Deep Cuts for Washington Health and Social Service Programs | KUOW | 05-27-2011
- Lawmakers preserved Apple Health for Kids, the state program that provides health insurance for low–income children. For advocates like Jon Gould of the Children's Alliance, that's a big relief. "It's been a very tense time for families over the last six or seven months as they watched the news of the legislative session and gotten notices from the state saying they might lose their coverage,” says Gould. “To have the security to know that children's health needs will continue to be met is a big relief for many families and to the Children's Alliance."

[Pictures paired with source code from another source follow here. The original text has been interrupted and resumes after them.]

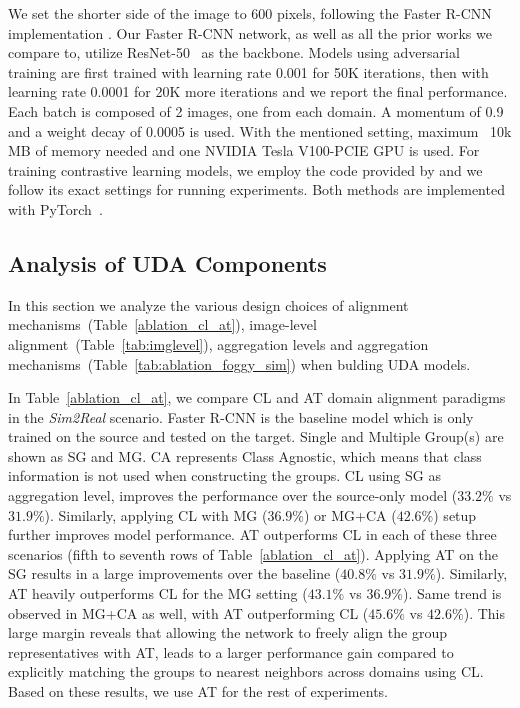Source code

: \documentclass[10pt,twocolumn,letterpaper]{article}
\DeclareRobustCommand{\Tableref}[1]{Table~\ref{#1}}
\begin{document}
 We set the shorter side of the image to 600 pixels, following the Faster R-CNN implementation \cite{ren2015faster}. Our Faster R-CNN network, as well as all the prior works we compare to, utilize ResNet-50~\cite{he2016deep} as the backbone. Models using adversarial training are first trained with learning rate 0.001 for 50K iterations, then with learning rate 0.0001 for 20K more iterations and we report the final performance. Each batch is composed of 2 images, one from each domain. A momentum of 0.9 and a weight decay of 0.0005 is used. With the mentioned setting, maximum ~10k MB of memory needed and one NVIDIA Tesla V100-PCIE GPU is used. For training contrastive learning models, we employ the code provided by \cite{GPA} and we follow its exact settings for running experiments. Both methods are implemented with PyTorch~\cite{pytorch}.   


\subsection{Analysis of UDA Components}
\label{subsec:res_experimental_analysis}
In this section we analyze the various design choices of alignment mechanisms~(\Tableref{ablation_cl_at}), image-level alignment~(\Tableref{tab:imglevel}), aggregation levels and aggregation mechanisms~(\Tableref{tab:ablation_foggy_sim}) when  bulding UDA models.


In Table~\ref{ablation_cl_at}, we compare CL and AT domain alignment paradigms in the \emph{Sim2Real} scenario.
Faster R-CNN is the baseline model which is only trained on the source and tested on the target. Single and Multiple Group(s) are shown as SG and MG. CA represents Class Agnostic, which means that class information is not used when constructing the groups. 
CL using SG as aggregation level, improves the performance over the source-only model ($33.2\%$ vs $31.9\%$).
Similarly, applying CL with MG ($36.9\%$) or MG+CA ($42.6\%$) setup further improves  model performance.
AT  outperforms CL in each of these three scenarios (fifth to seventh rows of \Tableref{ablation_cl_at}).
Applying AT on the SG results in a large improvements over the baseline ($40.8\%$ vs $31.9\%$).
Similarly, AT heavily outperforms CL for the MG setting ($43.1\%$ vs $36.9\%$). 
Same trend is observed in MG+CA as well, with AT outperforming CL ($45.6\%$ vs $42.6\%$). 
This large margin reveals that allowing the network to freely align the group representatives with AT, leads to a larger performance gain compared to explicitly matching the groups to nearest neighbors across domains using CL. 
Based on these results, we use AT for the rest of experiments.
\end{document}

- Early Afternoon Jolt: Kids Health Care Spared Cuts | Publicola | 05-26-2011
- Despite all the harsh cuts in the budget, there is some good news for children, specifically undocumented children. Jolt feels compelled to weigh in early today with a winner: The 2,600 kids who would have been kicked off the state’s children’s health care program.
- Budget deal: Pay cuts for K-12, state workers | The Olympian | 05-24-2011
- The Children’s Alliance just released this statement from Jon Gould: “In a major accomplishment for child advocates, the successful Apple Health for Kids health coverage program will stay open to all eligible children. It took a monumental effort to protect the health of our state’s children. In the end, families, advocates, and supportive legislators succeeded in blocking attempts to limit enrollment or deny coverage to children.

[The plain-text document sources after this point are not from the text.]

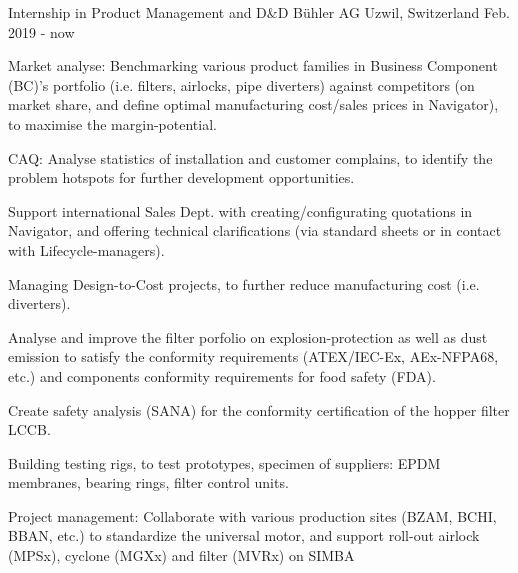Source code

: 

\begin{cventries}
	
\cventry
{Internship in Product Management and D\&D} %
{Bühler AG} %
{Uzwil, Switzerland} %
{Feb. 2019 - now} %
{
  \begin{cvitems} %
    \item {Market analyse: Benchmarking various product families in Business Component (BC)'s portfolio (i.e. filters, airlocks, pipe diverters) against competitors (on market share, and define optimal manufacturing cost/sales prices in Navigator), to maximise the margin-potential.}
    \item {CAQ: Analyse statistics of installation and customer complains, to identify the problem hotspots for further development opportunities.}
    \item {Support international Sales Dept. with creating/configurating quotations in Navigator, and offering technical clarifications (via standard sheets or in contact with Lifecycle-managers).}
    \item {Managing Design-to-Cost projects, to further reduce manufacturing cost (i.e. diverters).}
    \item {Analyse and improve the filter porfolio on explosion-protection as well as dust emission to satisfy the conformity requirements (ATEX/IEC-Ex, AEx-NFPA68, etc.) and components conformity requirements for food safety (FDA).}
    \item {Create safety analysis (SANA) for the conformity certification of the hopper filter LCCB.}
    \item {Building testing rigs, to test prototypes, specimen of suppliers: EPDM membranes, bearing rings, filter control units.}
    \item {Project management: Collaborate with various production sites (BZAM, BCHI, BBAN, etc.) to standardize the universal motor, and support roll-out airlock (MPSx), cyclone (MGXx) and filter (MVRx) on SIMBA}
  \end{cvitems}
}


\end{cventries}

- Legislators clinch budget agreement, cutting $4.5 million | Publicola | 05-24-2011
- In social services, the agreement spares the Disability Lifeline medical program but completely eliminates Disability Lifeline’s cash stipend. Apple Health for Kids is also maintained, though premiums are raised for undocumented immigrant children who live in families making more than 200 percent of the poverty level.
- Save funding for Apple Health for Kids | League of Education Voters (blog) | 05-13-2011
- The program is now facing potential cuts. The Senate’s budget proposal would limit enrollment in the plan, denying at least 2,500 children access to health care—and undo reforms that fixed a once chaotic system, according to Jon Gould, deputy director of the Children’s Alliance.
- Early childhood educators among the lowest paid. What can we do about it? | Birth to Thrive (Thrive by Five Washington blog) | 05-25-2011
- In an economy that’s supposed to follow the rules of supply and demand, early learning is a glaring exception. There is plenty of demand from the growing ranks of two-career families…. But, this demand has not translated into higher wages. Instead, these educators often live closer to working poverty than a middle-class life.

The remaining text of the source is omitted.